On a happier note--especially if you're billionaire music enthusiast with serious financial holdings in TicketMaster and Live Nation--news that the monster companies are aiming to merge just for kicks came through earlier this week and caused many a music fan's jaw to drop. Why? Well, why do you think?
In the words of Bruce Springsteen
--himself enmeshed in a recent struggle with TicketMaster--as posted on his website: "The one thing that would make the current ticket situation even worse for the fan than it is now would be Ticketmaster and Live Nation coming up with a single system, thereby returning us to a near-monopoly situation in music ticketing."
Word soon came that Justice Department plans to investigate whether the proposed merger Springsteen refers to will in fact constitute a monopoly; if their investigation requires any documentation on Ticketmaster's part, one hopes the Justice Department's printers are loaded with ink and some of that "bailout money" everyone's talking about can cover the service charges.

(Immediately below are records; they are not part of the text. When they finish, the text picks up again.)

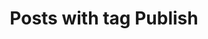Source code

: ---
layout: tag
title: Posts with tag Publish
summary: posts with tag Publish
tag: publish
permalink: /tags/publish/
sitemap: false
---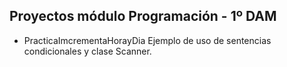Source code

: ## Proyectos módulo Programación - 1º DAM
- PracticaImcrementaHorayDia
Ejemplo de uso de sentencias condicionales y clase Scanner.
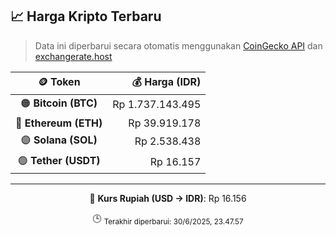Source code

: 

<!-- HARGA_KRIPTO -->
## 📈 Harga Kripto Terbaru

> Data ini diperbarui secara otomatis menggunakan [CoinGecko API](https://www.coingecko.com/) dan [exchangerate.host](https://exchangerate.host/)

<div align="center">

| 🪙 Token | 💰 Harga (IDR) |
|:------:|---------------:|
| 🟠 **Bitcoin (BTC)**   | Rp 1.737.143.495 |
| 🔵 **Ethereum (ETH)**  | Rp 39.919.178 |
| 🟣 **Solana (SOL)**    | Rp 2.538.438 |
| 🟢 **Tether (USDT)**   | Rp 16.157 |

---

💱 **Kurs Rupiah (USD → IDR)**: Rp 16.156

🕒 <sub>Terakhir diperbarui: 30/6/2025, 23.47.57</sub>

</div>
<!-- /HARGA_KRIPTO -->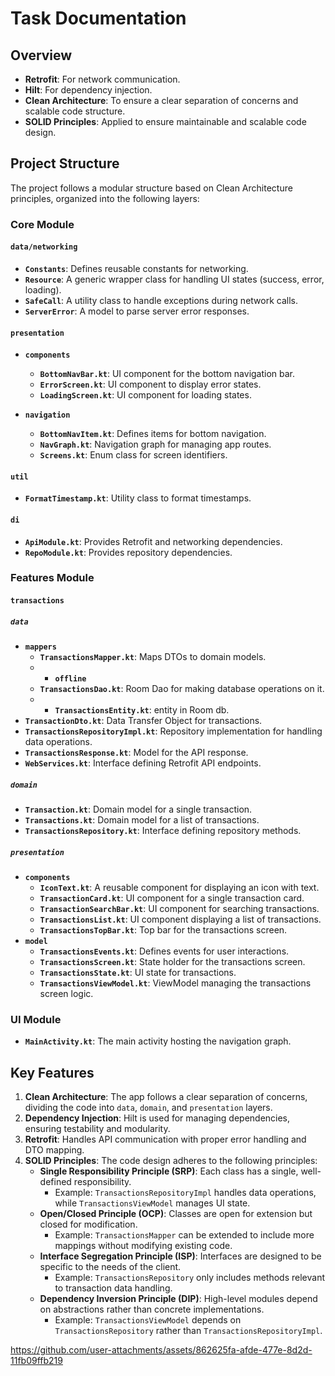# Task Documentation

## Overview
- **Retrofit**: For network communication.
- **Hilt**: For dependency injection.
- **Clean Architecture**: To ensure a clear separation of concerns and scalable code structure.
- **SOLID Principles**: Applied to ensure maintainable and scalable code design.

## Project Structure
The project follows a modular structure based on Clean Architecture principles, organized into the following layers:

### Core Module
#### `data/networking`
- **`Constants`**: Defines reusable constants for networking.
- **`Resource`**: A generic wrapper class for handling UI states (success, error, loading).
- **`SafeCall`**: A utility class to handle exceptions during network calls.
- **`ServerError`**: A model to parse server error responses.

#### `presentation`
- **`components`**
    - **`BottomNavBar.kt`**: UI component for the bottom navigation bar.
    - **`ErrorScreen.kt`**: UI component to display error states.
    - **`LoadingScreen.kt`**: UI component for loading states.

- **`navigation`**
    - **`BottomNavItem.kt`**: Defines items for bottom navigation.
    - **`NavGraph.kt`**: Navigation graph for managing app routes.
    - **`Screens.kt`**: Enum class for screen identifiers.

#### `util`
- **`FormatTimestamp.kt`**: Utility class to format timestamps.

#### `di`
- **`ApiModule.kt`**: Provides Retrofit and networking dependencies.
- **`RepoModule.kt`**: Provides repository dependencies.

### Features Module
#### `transactions`
##### `data`
- **`mappers`**
    - **`TransactionsMapper.kt`**: Maps DTOs to domain models.
    - - **`offline`**
    - **`TransactionsDao.kt`**: Room Dao for making database operations on it.
    - - **`TransactionsEntity.kt`**: entity in Room db.
- **`TransactionDto.kt`**: Data Transfer Object for transactions.
- **`TransactionsRepositoryImpl.kt`**: Repository implementation for handling data operations.
- **`TransactionsResponse.kt`**: Model for the API response.
- **`WebServices.kt`**: Interface defining Retrofit API endpoints.

##### `domain`
- **`Transaction.kt`**: Domain model for a single transaction.
- **`Transactions.kt`**: Domain model for a list of transactions.
- **`TransactionsRepository.kt`**: Interface defining repository methods.

##### `presentation`
- **`components`**
    - **`IconText.kt`**: A reusable component for displaying an icon with text.
    - **`TransactionCard.kt`**: UI component for a single transaction card.
    - **`TransactionSearchBar.kt`**: UI component for searching transactions.
    - **`TransactionsList.kt`**: UI component displaying a list of transactions.
    - **`TransactionsTopBar.kt`**: Top bar for the transactions screen.
- **`model`**
    - **`TransactionsEvents.kt`**: Defines events for user interactions.
    - **`TransactionsScreen.kt`**: State holder for the transactions screen.
    - **`TransactionsState.kt`**: UI state for transactions.
    - **`TransactionsViewModel.kt`**: ViewModel managing the transactions screen logic.

### UI Module
- **`MainActivity.kt`**: The main activity hosting the navigation graph.

## Key Features
1. **Clean Architecture**: The app follows a clear separation of concerns, dividing the code into `data`, `domain`, and `presentation` layers.
2. **Dependency Injection**: Hilt is used for managing dependencies, ensuring testability and modularity.
3. **Retrofit**: Handles API communication with proper error handling and DTO mapping.
4. **SOLID Principles**: The code design adheres to the following principles:
    - **Single Responsibility Principle (SRP)**: Each class has a single, well-defined responsibility.
        - Example: `TransactionsRepositoryImpl` handles data operations, while `TransactionsViewModel` manages UI state.
    - **Open/Closed Principle (OCP)**: Classes are open for extension but closed for modification.
        - Example: `TransactionsMapper` can be extended to include more mappings without modifying existing code.
    - **Interface Segregation Principle (ISP)**: Interfaces are designed to be specific to the needs of the client.
        - Example: `TransactionsRepository` only includes methods relevant to transaction data handling.
    - **Dependency Inversion Principle (DIP)**: High-level modules depend on abstractions rather than concrete implementations.
        - Example: `TransactionsViewModel` depends on `TransactionsRepository` rather than `TransactionsRepositoryImpl`.




https://github.com/user-attachments/assets/862625fa-afde-477e-8d2d-11fb09ffb219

These are all heavy topics, though, aren't they? So let's move on to some of the week's more enjoyable news! If we're talking romance, you can't beat the announced engagement of singer/actress Mandy Moore
and colorful musician Ryan Adams
, whose talent for top-notch songwriting is only matched by his ability to issue a brand new recording anytime one of the world's fruitflies tragically perishes--which reportedly is quite often. We like them both, wish them the best of luck, and hope they will record each and every conversation they have and eventually offer them all to consumers as paid downloads!

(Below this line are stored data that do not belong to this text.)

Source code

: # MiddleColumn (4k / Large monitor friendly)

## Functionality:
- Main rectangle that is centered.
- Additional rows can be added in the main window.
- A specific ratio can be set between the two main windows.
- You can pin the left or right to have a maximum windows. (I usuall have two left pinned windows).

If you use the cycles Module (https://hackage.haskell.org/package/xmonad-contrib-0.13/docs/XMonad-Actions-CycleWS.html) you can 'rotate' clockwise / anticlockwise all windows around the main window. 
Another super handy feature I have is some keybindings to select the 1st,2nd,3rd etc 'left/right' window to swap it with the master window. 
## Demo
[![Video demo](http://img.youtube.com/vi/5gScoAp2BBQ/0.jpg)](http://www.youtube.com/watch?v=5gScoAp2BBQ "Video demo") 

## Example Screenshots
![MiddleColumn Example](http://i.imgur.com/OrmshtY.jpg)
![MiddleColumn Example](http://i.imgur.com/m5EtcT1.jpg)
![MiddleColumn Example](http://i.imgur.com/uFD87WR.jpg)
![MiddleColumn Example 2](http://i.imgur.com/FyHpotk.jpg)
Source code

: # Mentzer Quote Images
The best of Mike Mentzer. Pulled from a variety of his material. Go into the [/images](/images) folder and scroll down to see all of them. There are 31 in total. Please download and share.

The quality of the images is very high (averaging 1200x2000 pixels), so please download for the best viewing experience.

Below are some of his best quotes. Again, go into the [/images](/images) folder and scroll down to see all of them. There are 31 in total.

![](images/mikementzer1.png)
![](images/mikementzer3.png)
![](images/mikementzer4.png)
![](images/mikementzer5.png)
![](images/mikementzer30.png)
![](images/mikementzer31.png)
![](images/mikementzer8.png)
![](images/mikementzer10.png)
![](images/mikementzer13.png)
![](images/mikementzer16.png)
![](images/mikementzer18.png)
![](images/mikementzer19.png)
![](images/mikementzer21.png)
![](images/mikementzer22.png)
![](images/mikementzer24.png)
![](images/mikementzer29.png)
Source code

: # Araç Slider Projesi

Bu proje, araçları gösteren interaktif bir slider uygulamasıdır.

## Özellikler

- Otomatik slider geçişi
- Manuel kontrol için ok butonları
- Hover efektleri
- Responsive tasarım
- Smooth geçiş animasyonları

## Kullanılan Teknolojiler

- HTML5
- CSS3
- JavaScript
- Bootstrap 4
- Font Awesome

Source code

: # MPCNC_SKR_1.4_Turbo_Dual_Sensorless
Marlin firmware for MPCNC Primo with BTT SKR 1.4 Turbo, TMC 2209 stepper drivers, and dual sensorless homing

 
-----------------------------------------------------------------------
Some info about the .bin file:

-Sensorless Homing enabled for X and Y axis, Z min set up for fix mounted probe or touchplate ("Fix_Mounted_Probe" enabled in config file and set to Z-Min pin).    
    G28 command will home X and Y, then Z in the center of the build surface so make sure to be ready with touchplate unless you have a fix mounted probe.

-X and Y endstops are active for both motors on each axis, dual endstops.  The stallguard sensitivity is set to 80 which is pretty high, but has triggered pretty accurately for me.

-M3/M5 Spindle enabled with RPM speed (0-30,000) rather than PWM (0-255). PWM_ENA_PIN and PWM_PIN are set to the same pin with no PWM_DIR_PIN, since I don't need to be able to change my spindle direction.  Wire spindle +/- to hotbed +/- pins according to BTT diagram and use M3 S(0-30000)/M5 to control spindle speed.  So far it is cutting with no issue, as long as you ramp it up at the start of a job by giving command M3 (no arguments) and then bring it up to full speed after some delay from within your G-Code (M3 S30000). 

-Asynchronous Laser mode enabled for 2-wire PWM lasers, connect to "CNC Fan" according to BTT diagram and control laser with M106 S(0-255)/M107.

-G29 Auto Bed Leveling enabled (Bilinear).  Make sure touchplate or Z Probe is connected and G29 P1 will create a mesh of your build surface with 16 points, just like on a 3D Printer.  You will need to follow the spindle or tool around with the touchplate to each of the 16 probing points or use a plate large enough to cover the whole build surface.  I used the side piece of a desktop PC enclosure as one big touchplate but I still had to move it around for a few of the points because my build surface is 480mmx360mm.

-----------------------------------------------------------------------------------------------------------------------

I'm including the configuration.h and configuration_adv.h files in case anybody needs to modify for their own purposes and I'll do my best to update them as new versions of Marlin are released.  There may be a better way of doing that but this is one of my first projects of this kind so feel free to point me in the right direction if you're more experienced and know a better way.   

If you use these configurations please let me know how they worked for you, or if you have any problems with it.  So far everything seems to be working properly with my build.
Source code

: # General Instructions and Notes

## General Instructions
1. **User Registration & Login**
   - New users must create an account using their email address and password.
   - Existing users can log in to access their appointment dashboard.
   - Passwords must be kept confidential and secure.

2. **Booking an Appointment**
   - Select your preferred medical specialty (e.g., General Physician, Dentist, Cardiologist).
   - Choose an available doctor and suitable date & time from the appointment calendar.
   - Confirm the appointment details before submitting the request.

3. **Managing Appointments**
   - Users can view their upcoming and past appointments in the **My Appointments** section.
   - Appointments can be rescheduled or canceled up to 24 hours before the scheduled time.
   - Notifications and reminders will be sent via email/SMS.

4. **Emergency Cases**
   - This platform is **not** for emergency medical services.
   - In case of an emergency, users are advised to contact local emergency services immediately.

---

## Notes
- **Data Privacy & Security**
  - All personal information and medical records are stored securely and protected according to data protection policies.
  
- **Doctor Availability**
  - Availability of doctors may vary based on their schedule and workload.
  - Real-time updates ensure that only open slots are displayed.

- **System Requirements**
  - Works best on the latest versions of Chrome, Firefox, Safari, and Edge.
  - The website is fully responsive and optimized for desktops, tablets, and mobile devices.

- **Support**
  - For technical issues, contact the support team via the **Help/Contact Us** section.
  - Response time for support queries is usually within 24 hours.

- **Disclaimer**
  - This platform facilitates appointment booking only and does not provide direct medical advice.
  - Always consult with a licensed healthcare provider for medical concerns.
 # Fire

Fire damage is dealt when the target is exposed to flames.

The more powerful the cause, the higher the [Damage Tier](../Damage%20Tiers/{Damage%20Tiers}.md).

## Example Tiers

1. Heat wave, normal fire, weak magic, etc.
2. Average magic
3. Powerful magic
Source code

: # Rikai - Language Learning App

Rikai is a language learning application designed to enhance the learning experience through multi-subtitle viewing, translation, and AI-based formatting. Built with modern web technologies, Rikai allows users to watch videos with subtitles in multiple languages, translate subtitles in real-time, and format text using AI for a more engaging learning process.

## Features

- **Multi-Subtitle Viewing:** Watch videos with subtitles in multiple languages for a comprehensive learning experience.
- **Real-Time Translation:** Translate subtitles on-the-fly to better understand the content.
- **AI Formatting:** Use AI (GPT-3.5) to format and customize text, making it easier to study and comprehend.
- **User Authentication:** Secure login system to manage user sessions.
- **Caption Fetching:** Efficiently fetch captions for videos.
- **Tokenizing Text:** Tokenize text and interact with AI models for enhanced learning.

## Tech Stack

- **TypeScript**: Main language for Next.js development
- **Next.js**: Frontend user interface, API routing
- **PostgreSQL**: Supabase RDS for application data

Let's not forget that the Grammy stage was where the three members of Blink-182
--Tom Delonge, Mark Hoppus and Travis Barker--announced their intention to kiss and make-up and join forces again. As they have noted on their website: "Hi. We're Blink-182. This past week there've been a lot of questions about the current status of the band, and we wanted you to hear it straight from us. To put it simply, we're back. We mean, really back." Say what you will about their music--some love it, some hate it, some weren't even born when they made it--but they are among the wittiest humans playing music today. Many of us here at Yahoo! Music look back with fondness on the day they came to our video studio for an interview and proceeded to "pants" each other on camera! Who said
there are no good role models anymore?
Finally, speaking of overall moral standards, one must scratch one's head at the news that a 48-year-old man in Clearwater, Florida recently convinced a woman that he was the drummer from classic rock band Foreigner
--and thereafter stole her 2002 Chevrolet Corvette and eventually crashed it. Word is that the police actually used a dog
to track him down! Really, one has to ask: If you're going to claim to be someone famous, is "the drummer from Foreigner" really where you'd want to go? Scoff at her for being fooled if you will, but it could have been worse. What if she actually knew
what the drummer from Foreigner looked like?
THIS WEEK'S TOP 10 STORIES
1) Plant & Krauss, Coldplay, Lil Wayne Big Grammy Winners - "Grammy" not slang for Grandmother in this instance!
2) Chris Brown Investigation Deepens - Scandal shocks the music world!
3) Sponsors Say Yes To Rihanna, No To Chris Brown - Endorsement deals take unexpected turn!
4) Justice Department Probing Proposed Ticketmaster Deal - Are they using Monopoly money?
5) Britney, K-Fed & The Kids Hitting The Road - It's a family affair! Sort of!
6) Usher's Wife In Coma After Liposuction Incident - Circumstances less than pleasant!
7) Blink-182 Announce Reunion Plans - They plan to attend and hope to meet former classmates!
8) Mandy Moore and Ryan Adams Engaged - Not the sort of thing one hears every day, newshounds contend!
9) Ian Dury's Former Blockheads Reunite For "Rhythm Stick" Anniversary - Fabulous band to be fabulous once more!
10) Man Claims To Be Foreigner Drummer, Steals Car - Man bites dog update!